Macroinvertebrate diversity and ecosystem functioning across the eutrophication gradients of the middle and lower reaches of Yangtze River lakes (China).
Yong-Jiu CaiRui DongGiri KattelYou ZhangKai PengZhijun GongPublished in: Ecology and evolution (2023)
Biodiversity, which strengthens ecosystem stability, ecosystem function, and ecosystem services, is threatened by anthropogenic perturbation and climate change worldwide. However, despite the study of the role of biodiversity in multiple facets of freshwater ecosystems, the linkages between macroinvertebrates diversity and ecosystem functioning have not yet been well-assessed in eutrophication gradients of lowland river-floodplain systems.

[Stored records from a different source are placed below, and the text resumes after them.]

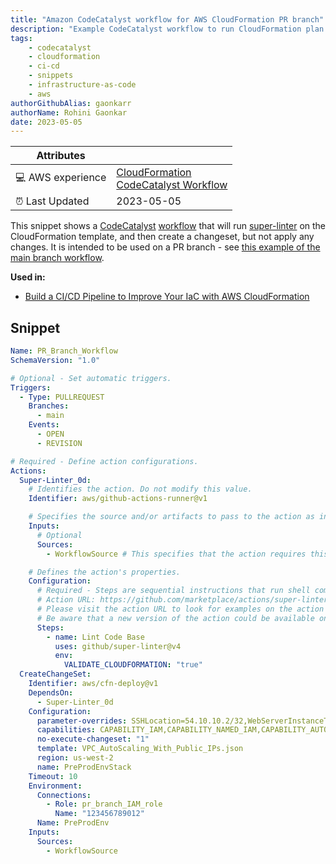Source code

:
 ```yaml
---
title: "Amazon CodeCatalyst workflow for AWS CloudFormation PR branch"
description: "Example CodeCatalyst workflow to run CloudFormation plan on a PR branch."
tags:
    - codecatalyst
    - cloudformation
    - ci-cd
    - snippets
    - infrastructure-as-code
    - aws
authorGithubAlias: gaonkarr
authorName: Rohini Gaonkar
date: 2023-05-05
---
```


| Attributes             |                                                                 |
|------------------------|-----------------------------------------------------------------|
| 💻 AWS experience      | [CloudFormation](https://docs.aws.amazon.com/AWSCloudFormation/latest/UserGuide/Welcome.html?sc_channel=el&sc_campaign=devopswave&sc_content=snp_cfn_cc_pr&sc_geo=mult&sc_country=mult&sc_outcome=acq) <br> [CodeCatalyst Workflow](https://docs.aws.amazon.com/codecatalyst/latest/userguide/workflow-reference.html?sc_channel=el&sc_campaign=devopswave&sc_content=snp_cfn_cc_pr&sc_geo=mult&sc_country=mult&sc_outcome=acq) |
| ⏰ Last Updated        | 2023-05-05                                                      |

This snippet shows a [CodeCatalyst](https://codecatalyst.aws?sc_channel=el&sc_campaign=devopswave&sc_content=snp_cfn_cc_pr&sc_geo=mult&sc_country=mult&sc_outcome=acq) [workflow](https://docs.aws.amazon.com/codecatalyst/latest/userguide/workflow-reference.html?sc_channel=el&sc_campaign=devopswave&sc_content=snp_cfn_cc_pr&sc_geo=mult&sc_country=mult&sc_outcome=acq) that will run [super-linter](https://github.com/marketplace/actions/super-linter) on the CloudFormation template, and then create a changeset, but not apply any changes. It is intended to be used on a PR branch - see [this example of the main branch workflow](./cloudformation-codecatalyst-workflow).

**Used in:**

* [Build a CI/CD Pipeline to Improve Your IaC with AWS CloudFormation](../../tutorials/build-ci-cd-pipeline-iac-cloudformation)

## Snippet

```yaml
Name: PR_Branch_Workflow
SchemaVersion: "1.0"

# Optional - Set automatic triggers.
Triggers:
  - Type: PULLREQUEST
    Branches:
      - main
    Events:
      - OPEN
      - REVISION

# Required - Define action configurations.
Actions:
  Super-Linter_0d:
    # Identifies the action. Do not modify this value.
    Identifier: aws/github-actions-runner@v1

    # Specifies the source and/or artifacts to pass to the action as input.
    Inputs:
      # Optional
      Sources:
        - WorkflowSource # This specifies that the action requires this Workflow as a source

    # Defines the action's properties.
    Configuration:
      # Required - Steps are sequential instructions that run shell commands
      # Action URL: https://github.com/marketplace/actions/super-linter
      # Please visit the action URL to look for examples on the action usage.
      # Be aware that a new version of the action could be available on GitHub.
      Steps:
        - name: Lint Code Base
          uses: github/super-linter@v4
          env:
            VALIDATE_CLOUDFORMATION: "true"
  CreateChangeSet:
    Identifier: aws/cfn-deploy@v1
    DependsOn: 
      - Super-Linter_0d    
    Configuration:
      parameter-overrides: SSHLocation=54.10.10.2/32,WebServerInstanceType=t2.micro
      capabilities: CAPABILITY_IAM,CAPABILITY_NAMED_IAM,CAPABILITY_AUTO_EXPAND
      no-execute-changeset: "1"
      template: VPC_AutoScaling_With_Public_IPs.json
      region: us-west-2
      name: PreProdEnvStack
    Timeout: 10
    Environment:
      Connections:
        - Role: pr_branch_IAM_role
          Name: "123456789012"
      Name: PreProdEnv
    Inputs:
      Sources:
        - WorkflowSource
```
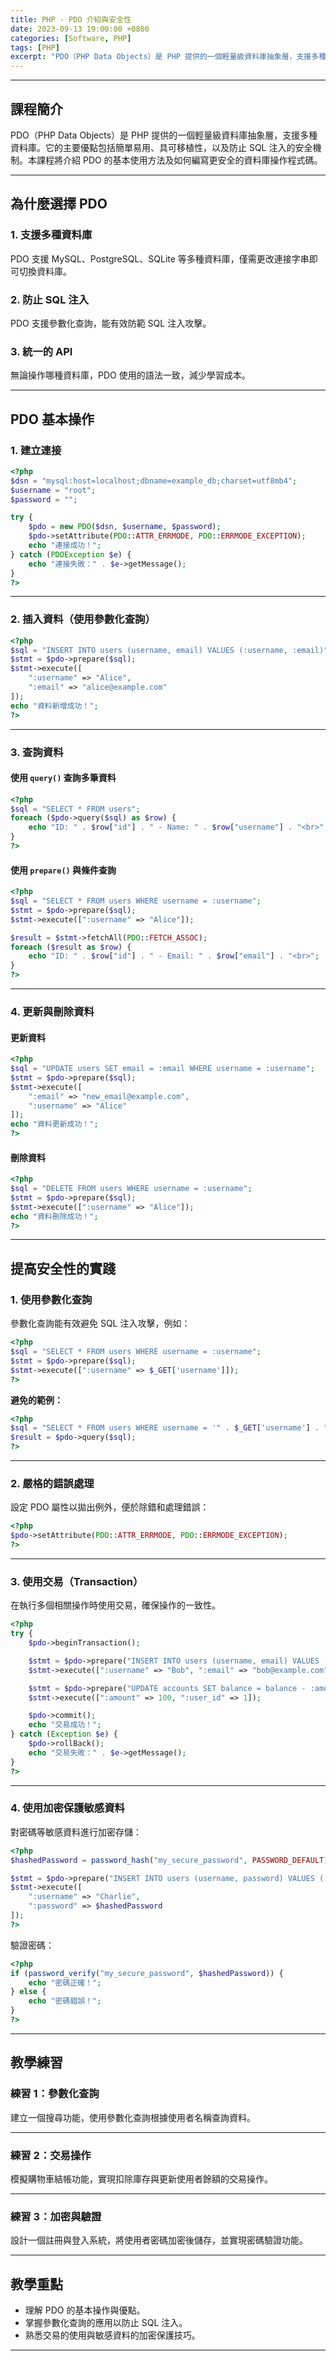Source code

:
 ```yaml
---
title: PHP - PDO 介紹與安全性 
date: 2023-09-13 19:00:00 +0800
categories: [Software, PHP]
tags: [PHP] 
excerpt: "PDO（PHP Data Objects）是 PHP 提供的一個輕量級資料庫抽象層，支援多種資料庫。它的主要優點包括簡單易用、具可移植性，以及防止 SQL 注入的安全機制。本課程將介紹 PDO 的基本使用方法及如何編寫更安全的資料庫操作程式碼。"
---
```


---

## 課程簡介  
PDO（PHP Data Objects）是 PHP 提供的一個輕量級資料庫抽象層，支援多種資料庫。它的主要優點包括簡單易用、具可移植性，以及防止 SQL 注入的安全機制。本課程將介紹 PDO 的基本使用方法及如何編寫更安全的資料庫操作程式碼。

---

## 為什麼選擇 PDO  

### 1. 支援多種資料庫  
PDO 支援 MySQL、PostgreSQL、SQLite 等多種資料庫，僅需更改連接字串即可切換資料庫。

### 2. 防止 SQL 注入  
PDO 支援參數化查詢，能有效防範 SQL 注入攻擊。

### 3. 統一的 API  
無論操作哪種資料庫，PDO 使用的語法一致，減少學習成本。

---

## PDO 基本操作  

### 1. 建立連接  
```php
<?php
$dsn = "mysql:host=localhost;dbname=example_db;charset=utf8mb4";
$username = "root";
$password = "";

try {
    $pdo = new PDO($dsn, $username, $password);
    $pdo->setAttribute(PDO::ATTR_ERRMODE, PDO::ERRMODE_EXCEPTION);
    echo "連接成功！";
} catch (PDOException $e) {
    echo "連接失敗：" . $e->getMessage();
}
?>
```

---

### 2. 插入資料（使用參數化查詢）  
```php
<?php
$sql = "INSERT INTO users (username, email) VALUES (:username, :email)";
$stmt = $pdo->prepare($sql);
$stmt->execute([
    ":username" => "Alice",
    ":email" => "alice@example.com"
]);
echo "資料新增成功！";
?>
```

---

### 3. 查詢資料  
#### 使用 `query()` 查詢多筆資料  
```php
<?php
$sql = "SELECT * FROM users";
foreach ($pdo->query($sql) as $row) {
    echo "ID: " . $row["id"] . " - Name: " . $row["username"] . "<br>";
}
?>
```

#### 使用 `prepare()` 與條件查詢  
```php
<?php
$sql = "SELECT * FROM users WHERE username = :username";
$stmt = $pdo->prepare($sql);
$stmt->execute([":username" => "Alice"]);

$result = $stmt->fetchAll(PDO::FETCH_ASSOC);
foreach ($result as $row) {
    echo "ID: " . $row["id"] . " - Email: " . $row["email"] . "<br>";
}
?>
```

---

### 4. 更新與刪除資料  
#### 更新資料  
```php
<?php
$sql = "UPDATE users SET email = :email WHERE username = :username";
$stmt = $pdo->prepare($sql);
$stmt->execute([
    ":email" => "new_email@example.com",
    ":username" => "Alice"
]);
echo "資料更新成功！";
?>
```

#### 刪除資料  
```php
<?php
$sql = "DELETE FROM users WHERE username = :username";
$stmt = $pdo->prepare($sql);
$stmt->execute([":username" => "Alice"]);
echo "資料刪除成功！";
?>
```

---

## 提高安全性的實踐  

### 1. 使用參數化查詢  
參數化查詢能有效避免 SQL 注入攻擊，例如：  
```php
<?php
$sql = "SELECT * FROM users WHERE username = :username";
$stmt = $pdo->prepare($sql);
$stmt->execute([":username" => $_GET['username']]);
?>
```

**避免的範例：**  
```php
<?php
$sql = "SELECT * FROM users WHERE username = '" . $_GET['username'] . "'";  // 容易被注入攻擊
$result = $pdo->query($sql);
?>
```

---

### 2. 嚴格的錯誤處理  
設定 PDO 屬性以拋出例外，便於除錯和處理錯誤：  
```php
<?php
$pdo->setAttribute(PDO::ATTR_ERRMODE, PDO::ERRMODE_EXCEPTION);
?>
```

---

### 3. 使用交易（Transaction）  
在執行多個相關操作時使用交易，確保操作的一致性。  
```php
<?php
try {
    $pdo->beginTransaction();

    $stmt = $pdo->prepare("INSERT INTO users (username, email) VALUES (:username, :email)");
    $stmt->execute([":username" => "Bob", ":email" => "bob@example.com"]);

    $stmt = $pdo->prepare("UPDATE accounts SET balance = balance - :amount WHERE user_id = :user_id");
    $stmt->execute([":amount" => 100, ":user_id" => 1]);

    $pdo->commit();
    echo "交易成功！";
} catch (Exception $e) {
    $pdo->rollBack();
    echo "交易失敗：" . $e->getMessage();
}
?>
```

---

### 4. 使用加密保護敏感資料  
對密碼等敏感資料進行加密存儲：  
```php
<?php
$hashedPassword = password_hash("my_secure_password", PASSWORD_DEFAULT);

$stmt = $pdo->prepare("INSERT INTO users (username, password) VALUES (:username, :password)");
$stmt->execute([
    ":username" => "Charlie",
    ":password" => $hashedPassword
]);
?>
```

驗證密碼：  
```php
<?php
if (password_verify("my_secure_password", $hashedPassword)) {
    echo "密碼正確！";
} else {
    echo "密碼錯誤！";
}
?>
```

---

## 教學練習  

### 練習 1：參數化查詢  
建立一個搜尋功能，使用參數化查詢根據使用者名稱查詢資料。  

---

### 練習 2：交易操作  
模擬購物車結帳功能，實現扣除庫存與更新使用者餘額的交易操作。  

---

### 練習 3：加密與驗證  
設計一個註冊與登入系統，將使用者密碼加密後儲存，並實現密碼驗證功能。  

---

## 教學重點  
- 理解 PDO 的基本操作與優點。  
- 掌握參數化查詢的應用以防止 SQL 注入。  
- 熟悉交易的使用與敏感資料的加密保護技巧。  

---
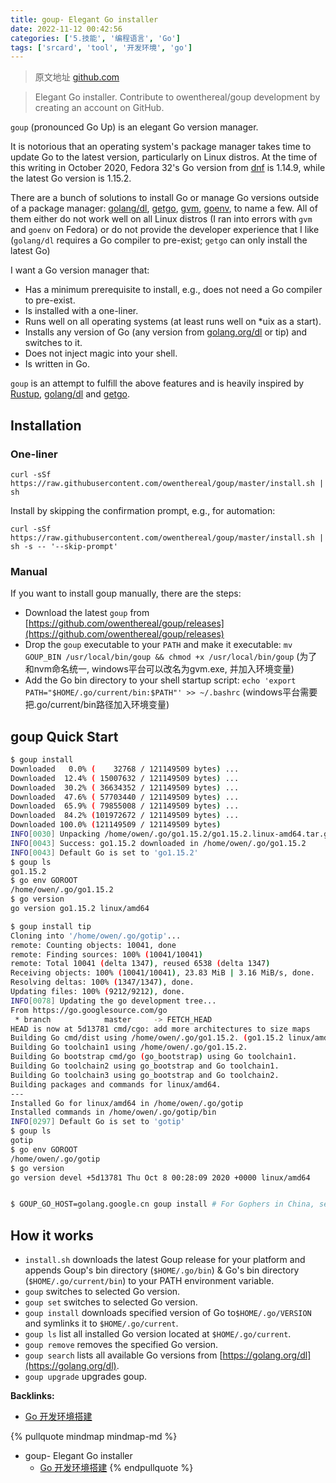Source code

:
 ```yaml
---
title: goup- Elegant Go installer
date: 2022-11-12 00:42:56
categories: ['5.技能', '编程语言', 'Go']
tags: ['srcard', 'tool', '开发环境', 'go']
---
```


> 原文地址 [github.com](https://github.com/owenthereal/goup)

> Elegant Go installer. Contribute to owenthereal/goup development by creating an account on GitHub.

`goup` (pronounced Go Up) is an elegant Go version manager.

It is notorious that an operating system's package manager takes time to update Go to the latest version, particularly on Linux distros. At the time of this writing in October 2020, Fedora 32's Go version from [dnf](https://fedoraproject.org/wiki/DNF) is 1.14.9, while the latest Go version is 1.15.2.

There are a bunch of solutions to install Go or manage Go versions outside of a package manager: [golang/dl](https://github.com/golang/dl), [getgo](https://github.com/golang/tools/tree/master/cmd/getgo), [gvm](https://github.com/moovweb/gvm), [goenv](https://github.com/syndbg/goenv), to name a few. All of them either do not work well on all Linux distros (I ran into errors with `gvm` and `goenv` on Fedora) or do not provide the developer experience that I like (`golang/dl` requires a Go compiler to pre-exist; `getgo` can only install the latest Go)

I want a Go version manager that:

*   Has a minimum prerequisite to install, e.g., does not need a Go compiler to pre-exist.
*   Is installed with a one-liner.
*   Runs well on all operating systems (at least runs well on *uix as a start).
*   Installs any version of Go (any version from [golang.org/dl](https://golang.org/dl) or tip) and switches to it.
*   Does not inject magic into your shell.
*   Is written in Go.

`goup` is an attempt to fulfill the above features and is heavily inspired by [Rustup](https://rustup.rs/), [golang/dl](https://github.com/golang/dl) and [getgo](https://github.com/golang/tools/tree/master/cmd/getgo).
  
  
## Installation

  
  
### One-liner

```
curl -sSf https://raw.githubusercontent.com/owenthereal/goup/master/install.sh | sh
```

Install by skipping the confirmation prompt, e.g., for automation:

```
curl -sSf https://raw.githubusercontent.com/owenthereal/goup/master/install.sh | sh -s -- '--skip-prompt'
```
  
  
### Manual

If you want to install goup manually, there are the steps:
  
*   Download the latest `goup` from [https://github.com/owenthereal/goup/releases](https://github.com/owenthereal/goup/releases)
*   Drop the `goup` executable to your `PATH` and make it executable: `mv GOUP_BIN /usr/local/bin/goup && chmod +x /usr/local/bin/goup` (为了和nvm命名统一, windows平台可以改名为gvm.exe, 并加入环境变量)
*   Add the Go bin directory to your shell startup script: `echo 'export PATH="$HOME/.go/current/bin:$PATH"' >> ~/.bashrc` (windows平台需要把.go/current/bin路径加入环境变量)
<!--SR:!2025-01-02,479,250-->
  
  
## goup Quick Start

  
```sh
$ goup install
Downloaded   0.0% (    32768 / 121149509 bytes) ...
Downloaded  12.4% ( 15007632 / 121149509 bytes) ...
Downloaded  30.2% ( 36634352 / 121149509 bytes) ...
Downloaded  47.6% ( 57703440 / 121149509 bytes) ...
Downloaded  65.9% ( 79855008 / 121149509 bytes) ...
Downloaded  84.2% (101972672 / 121149509 bytes) ...
Downloaded 100.0% (121149509 / 121149509 bytes)
INFO[0030] Unpacking /home/owen/.go/go1.15.2/go1.15.2.linux-amd64.tar.gz ...
INFO[0043] Success: go1.15.2 downloaded in /home/owen/.go/go1.15.2
INFO[0043] Default Go is set to 'go1.15.2'
$ goup ls
go1.15.2
$ go env GOROOT
/home/owen/.go/go1.15.2
$ go version
go version go1.15.2 linux/amd64

$ goup install tip
Cloning into '/home/owen/.go/gotip'...
remote: Counting objects: 10041, done
remote: Finding sources: 100% (10041/10041)
remote: Total 10041 (delta 1347), reused 6538 (delta 1347)
Receiving objects: 100% (10041/10041), 23.83 MiB | 3.16 MiB/s, done.
Resolving deltas: 100% (1347/1347), done.
Updating files: 100% (9212/9212), done.
INFO[0078] Updating the go development tree...
From https://go.googlesource.com/go
 * branch            master     -> FETCH_HEAD
HEAD is now at 5d13781 cmd/cgo: add more architectures to size maps
Building Go cmd/dist using /home/owen/.go/go1.15.2. (go1.15.2 linux/amd64)
Building Go toolchain1 using /home/owen/.go/go1.15.2.
Building Go bootstrap cmd/go (go_bootstrap) using Go toolchain1.
Building Go toolchain2 using go_bootstrap and Go toolchain1.
Building Go toolchain3 using go_bootstrap and Go toolchain2.
Building packages and commands for linux/amd64.
---
Installed Go for linux/amd64 in /home/owen/.go/gotip
Installed commands in /home/owen/.go/gotip/bin
INFO[0297] Default Go is set to 'gotip'
$ goup ls
gotip
$ go env GOROOT
/home/owen/.go/gotip
$ go version
go version devel +5d13781 Thu Oct 8 00:28:09 2020 +0000 linux/amd64


$ GOUP_GO_HOST=golang.google.cn goup install # For Gophers in China, see https://github.com/owenthereal/goup/issues/2
```
<!--SR:!2026-01-31,706,250-->
  
  
## How it works

*   `install.sh` downloads the latest Goup release for your platform and appends Goup's bin directory (`$HOME/.go/bin`) & Go's bin directory (`$HOME/.go/current/bin`) to your PATH environment variable.
*   `goup` switches to selected Go version.
*   `goup set` switches to selected Go version.
*   `goup install` downloads specified version of Go to`$HOME/.go/VERSION` and symlinks it to `$HOME/.go/current`.
*   `goup ls` list all installed Go version located at `$HOME/.go/current`.
*   `goup remove` removes the specified Go version.
*   `goup search` lists all available Go versions from [https://golang.org/dl](https://golang.org/dl).
*   `goup upgrade` upgrades goup.


**Backlinks:**

- [Go 开发环境搭建](../21d813e79c3ecd509e540067546ff82d51254b80)

{% pullquote mindmap mindmap-md %}
- goup- Elegant Go installer
  - [Go 开发环境搭建](../21d813e79c3ecd509e540067546ff82d51254b80)
{% endpullquote %}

In this study, we have examined the relationship between macroinvertebrates diversity (species diversity, functional diversity, phylogenetic diversity) and macroinvertebrates biomass across the three typically featured eutrophication gradients: " MACROPHYTE, " " TRANSITION, " and " PHYTOPLANKTON, " of floodplain lakes in the middle and lower reaches of the Yangtze River (China). Our results suggest that macroinvertebrates diversity in three different lacustrine conditions, biomass, and the relationship between diversity and biomass varied along eutrophication gradients. Functional richness and variance (divergence in taxon community) were the two important macroinvertebrate diversity indices, which accounted for the largest amount of variation in the biomass (63% in PHYTOPLANKTON lakes and 57% in MACROPHYTE lakes, respectively). We also found that the macrophyte coverage is more important than the relative abundance in maintaining the macroinvertebrates diversity and biomass in lowland Yangtze floodplain lake systems, while the relative abundance of macrophyte would change the BEF relationship. Our results demonstrate the functional performance of Yangtze River lakes, which would change with increased nutrient loading and decreased macrophyte coverage and would highlight the significance of the restoration of macrophytes to reduce nutrient loads.